Strain-controlled creep-fatigue interaction property of Nb521 refractory alloy: Hold time effect and life prediction

Strain-controlled creep-fatigue interaction (CFI) tests were conducted for Nb–W alloy, i.e., Nb521 alloy, at 900 °C with a strain amplitude of ±0.3% under atmospheric conditions to study the effect of hold time on the CFI failure behaviour, with the results indicating that the creep-fatigue life of the Nb521 alloy decreased with an increase in the hold time. The decline rate gradually flattened, with no saturation effect observed. Furthermore, with an increase in the hold time, the hardening rate of the Nb521 alloy gradually decreased, but the softening rate remained high. Fatigue fractures can be divided into stable propagation, rapid propagation, and final fracture zones according to their morphological characteristics.

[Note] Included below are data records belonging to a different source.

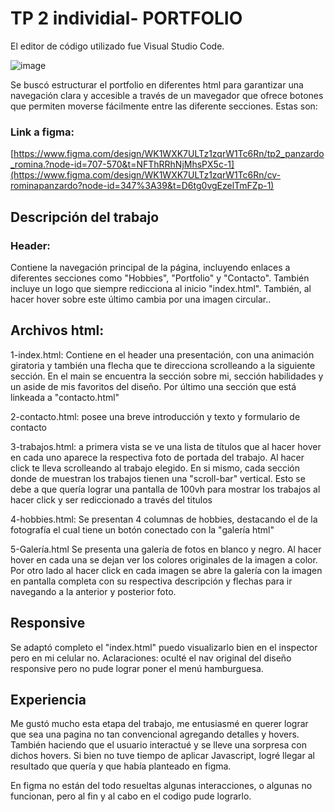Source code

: # TP 2 individial- PORTFOLIO #

El editor de código utilizado fue Visual Studio Code.

![image](https://github.com/RominaPanzardo/cv-rominapanzardo/assets/164932077/3a20f15c-efa1-4277-8d03-b2329cc2dcf0)

Se buscó estructurar el portfolio en diferentes html para garantizar una navegación clara y accesible a través de un mavegador que ofrece botones que permiten moverse fácilmente entre las diferente secciones. Estas son:

### Link a figma: ### 
[https://www.figma.com/design/WK1WXK7ULTz1zqrW1Tc6Rn/tp2_panzardo_romina.?node-id=707-570&t=NFThRRhNjMhsPX5c-1](https://www.figma.com/design/WK1WXK7ULTz1zqrW1Tc6Rn/cv-rominapanzardo?node-id=347%3A39&t=D6tg0vgEzelTmFZp-1)

## Descripción del trabajo ##


### Header: ###

Contiene la navegación principal de la página, incluyendo enlaces a diferentes secciones como "Hobbies", "Portfolio" y "Contacto". También incluye un logo que siempre redicciona al inicio "index.html". También, al hacer hover sobre este último cambia por una imagen circular..

## Archivos html: ##

1-index.html: Contiene en el header una presentación, con una animación giratoria y también una flecha que te direcciona scrolleando a la siguiente sección. En el main se encuentra la sección sobre mi, sección habilidades y un aside de mis favoritos del diseño.
Por último una sección que está linkeada a "contacto.html"

2-contacto.html: posee una breve introducción y texto y formulario de contacto
 
3-trabajos.html:
a primera vista se ve una lista de títulos que al hacer hover en cada uno aparece la respectiva foto de portada del trabajo. Al hacer click te lleva scrolleando al trabajo elegido. 
En si mismo, cada sección donde de muestran los trabajos tienen una "scroll-bar" vertical. Esto se debe a que quería lograr una pantalla de 100vh para mostrar los trabajos al hacer click y ser rediccionado a través del titulos

4-hobbies.html:
Se presentan 4 columnas de hobbies, destacando el de la fotografía el cual tiene un botón conectado con la "galería html"


5-Galería.html
Se presenta una galería de fotos en blanco y negro. Al hacer hover en cada una se dejan ver los colores originales de la imagen a color. 
Por otro lado al hacer click en cada imagen se abre la galería con la imagen en pantalla completa con su respectiva descripción y flechas para ir navegando a la anterior y posterior foto.


## Responsive ##
Se adaptó completo el "index.html" puedo visualizarlo bien en el inspector pero en mi celular no.
Aclaraciones: oculté el nav original del diseño responsive pero no pude lograr poner el menú hamburguesa.

## Experiencia ##
Me gustó mucho esta etapa del trabajo, me entusiasmé en querer lograr que sea una pagina no tan convencional agregando detalles y hovers. También haciendo que el usuario interactué y se lleve una sorpresa con dichos hovers. Si bien no tuve tiempo de aplicar Javascript, logré llegar al resultado que quería y que había planteado en figma.

En figma no están del todo resueltas algunas interacciones, o algunas no funcionan, pero al fin y al cabo en el codigo pude lograrlo.


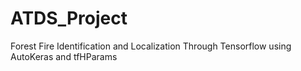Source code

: # ATDS_Project
Forest Fire Identification and Localization Through Tensorflow using AutoKeras and tfHParams
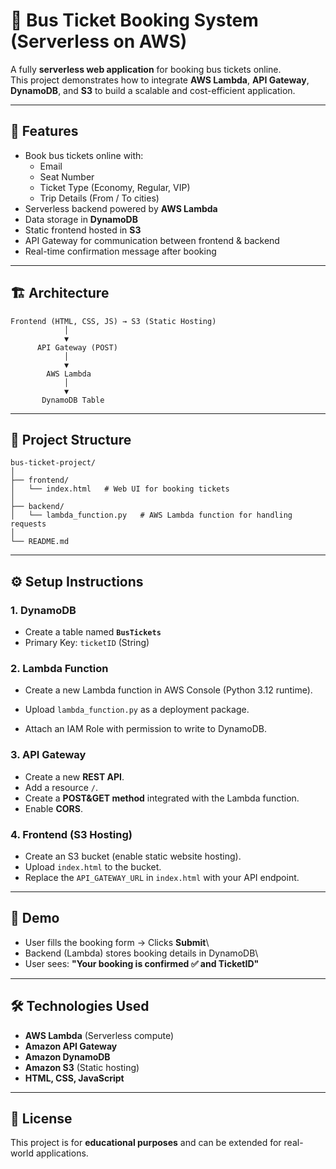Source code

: # 🚌 Bus Ticket Booking System (Serverless on AWS)

A fully **serverless web application** for booking bus tickets online.\
This project demonstrates how to integrate **AWS Lambda**, **API
Gateway**, **DynamoDB**, and **S3** to build a scalable and
cost-efficient application.

------------------------------------------------------------------------

## 🚀 Features

-   Book bus tickets online with:
    -   Email
    -   Seat Number
    -   Ticket Type (Economy, Regular, VIP)
    -   Trip Details (From / To cities)
-   Serverless backend powered by **AWS Lambda**
-   Data storage in **DynamoDB**
-   Static frontend hosted in **S3**
-   API Gateway for communication between frontend & backend
-   Real-time confirmation message after booking

------------------------------------------------------------------------

## 🏗️ Architecture

    Frontend (HTML, CSS, JS) → S3 (Static Hosting)
                │
                ▼
          API Gateway (POST)
                │
                ▼
            AWS Lambda
                │
                ▼
           DynamoDB Table

------------------------------------------------------------------------

## 📂 Project Structure

    bus-ticket-project/
    │
    ├── frontend/
    │   └── index.html   # Web UI for booking tickets
    │
    ├── backend/
    │   └── lambda_function.py   # AWS Lambda function for handling requests
    │
    └── README.md

------------------------------------------------------------------------

## ⚙️ Setup Instructions

### 1. DynamoDB

-   Create a table named **`BusTickets`**
-   Primary Key: `ticketID` (String)

### 2. Lambda Function

-   Create a new Lambda function in AWS Console (Python 3.12 runtime).

-   Upload `lambda_function.py` as a deployment package.

-   Attach an IAM Role with permission to write to DynamoDB.


### 3. API Gateway

-   Create a new **REST API**.
-   Add a resource `/`.
-   Create a **POST&GET method** integrated with the Lambda function.
-   Enable **CORS**.

### 4. Frontend (S3 Hosting)

-   Create an S3 bucket (enable static website hosting).
-   Upload `index.html` to the bucket.
-   Replace the `API_GATEWAY_URL` in `index.html` with your API
    endpoint.

------------------------------------------------------------------------

## 📸 Demo

-   User fills the booking form → Clicks **Submit**\
-   Backend (Lambda) stores booking details in DynamoDB\
-   User sees: **"Your booking is confirmed ✅ and TicketID"**

------------------------------------------------------------------------

## 🛠️ Technologies Used

-   **AWS Lambda** (Serverless compute)
-   **Amazon API Gateway**
-   **Amazon DynamoDB**
-   **Amazon S3** (Static hosting)
-   **HTML, CSS, JavaScript**

------------------------------------------------------------------------

## 📜 License

This project is for **educational purposes** and can be extended for
real-world applications.
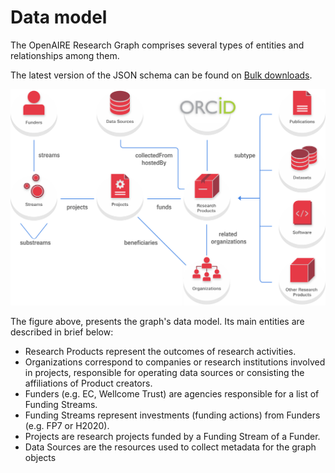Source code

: # Data model

The OpenAIRE Research Graph comprises several types of entities and relationships among them.

The latest version of the JSON schema can be found on [Bulk downloads](../download).

![Data mode](./assets/data-model.png)

The figure above, presents the graph's data model. 
Its main entities are described in brief below:

* Research Products represent the outcomes of research activities.
* Organizations correspond to companies or research institutions involved in projects,
responsible for operating data sources or consisting the affiliations of Product creators.
* Funders (e.g. EC, Wellcome Trust) are agencies responsible for a list of Funding Streams.
* Funding Streams represent investments (funding actions) from Funders (e.g. FP7 or H2020).
* Projects are research projects funded by a Funding Stream of a Funder.
* Data Sources are the resources used to collect metadata for the graph objects


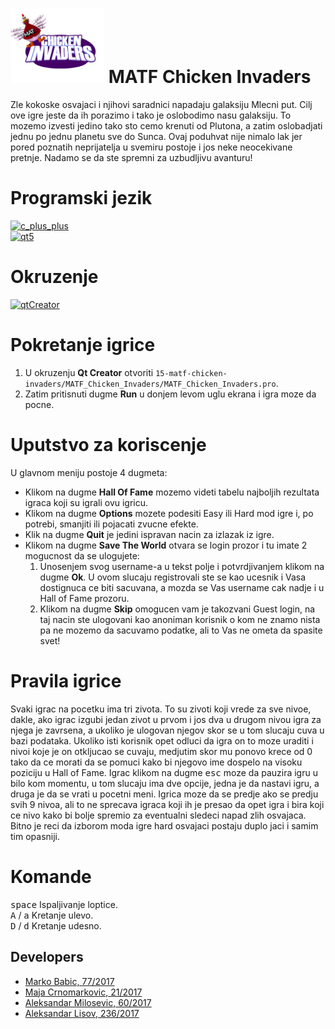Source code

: # <img src="MATF_Chicken_Invaders/backgrounds/splash.png" width="150"/> MATF Chicken Invaders

Zle kokoske osvajaci i njihovi saradnici napadaju galaksiju Mlecni put. Cilj ove igre jeste da ih porazimo i tako je oslobodimo nasu galaksiju. 
To mozemo izvesti jedino tako sto cemo krenuti od Plutona, a zatim oslobadjati jednu po jednu planetu sve do Sunca. 
Ovaj poduhvat nije nimalo lak jer pored poznatih neprijatelja u svemiru postoje i jos neke neocekivane pretnje. 
Nadamo se da ste spremni za uzbudljivu avanturu!

# Programski jezik
[![c_plus_plus](https://img.shields.io/badge/Language-C%2B%2B-blue)](https://www.cplusplus.com/) <br>
[![qt5](https://img.shields.io/badge/Framework-Qt5-green)](https://doc.qt.io/qt-5/) <br>

# Okruzenje
[![qtCreator](https://img.shields.io/badge/IDE-Qt_Creator-green)](https://www.qt.io/product/development-tools)

# Pokretanje igrice

1. U okruzenju **Qt Creator** otvoriti `15-matf-chicken-invaders/MATF_Chicken_Invaders/MATF_Chicken_Invaders.pro`.
2. Zatim pritisnuti dugme **Run** u donjem levom uglu ekrana i igra moze da pocne.

# Uputstvo za koriscenje

U glavnom meniju postoje 4 dugmeta:
- Klikom na dugme **Hall Of Fame** mozemo videti tabelu najboljih rezultata igraca koji su igrali ovu igricu.
- Klikom na dugme **Options** mozete podesiti Easy ili Hard mod igre i, po potrebi, smanjiti  ili pojacati zvucne efekte.
- Klik na dugme **Quit** je jedini ispravan nacin za izlazak iz igre.
- Klikom na dugme **Save The World** otvara se login prozor i tu imate 2 mogucnost da se ulogujete:
    1. Unosenjem svog username-a u tekst polje i potvrdjivanjem klikom na dugme **Ok**. U ovom slucaju registrovali ste se kao ucesnik i Vasa dostignuca ce biti sacuvana, a mozda se Vas username cak nadje i u Hall of Fame prozoru.
    2. Klikom na dugme **Skip** omogucen vam je takozvani Guest login, na taj nacin ste ulogovani kao anoniman korisnik o kom ne znamo nista pa ne mozemo da sacuvamo podatke, ali to Vas ne ometa da spasite svet!

# Pravila igrice

Svaki igrac na pocetku ima tri zivota. To su zivoti koji vrede za sve nivoe, dakle, ako igrac izgubi jedan zivot u prvom i jos dva u drugom nivou igra za njega je zavrsena, a ukoliko je ulogovan njegov skor se u tom slucaju cuva u bazi podataka. Ukoliko isti korisnik
opet odluci da igra on to moze uraditi i nivoi koje je on otkljucao se cuvaju, medjutim skor mu ponovo krece od 0 tako da ce morati da se pomuci kako bi njegovo ime dospelo na visoku poziciju u Hall of Fame. Igrac klikom na dugme <kbd>esc</kbd> moze da pauzira igru u bilo kom momentu, u tom slucaju ima dve opcije, jedna je da nastavi igru, a druga je da se vrati u pocetni meni. Igrica moze da se predje ako se predju svih 9 nivoa, ali to ne sprecava igraca koji ih je presao da opet igra i bira koji ce nivo kako bi bolje spremio za eventualni sledeci napad zlih osvajaca. Bitno je reci da izborom moda igre hard osvajaci postaju duplo jaci i samim tim opasniji.

# Komande

<kbd>space</kbd> Ispaljivanje loptice.<br>
<kbd>A</kbd> / <kbd>a</kbd> Kretanje ulevo.<br>
<kbd>D</kbd> / <kbd>d</kbd> Kretanje udesno.<br>

## Developers

- [Marko Babic, 77/2017](https://gitlab.com/markobabic8)
- [Maja Crnomarkovic, 21/2017](https://gitlab.com/crnomarkovicm)
- [Aleksandar Milosevic, 60/2017](https://gitlab.com/duhizjame)
- [Aleksandar Lisov, 236/2017](https://gitlab.com/AleksandarLisov)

Compared with the stable propagation zone of the pure fatigue fracture surface, the creep damage caused by the hold time resulted in numerous intergranular fracture features in the stable propagation zone of the CFI fracture surface, indicating that the crack propagation mode changed from a transgranular fracture to a mixed transgranular–intergranular fracture. The strain energy density exhaustion model under nonlinear damage summation better reflects the CFI damage behaviour, with the creep-fatigue life prediction result considered acceptable.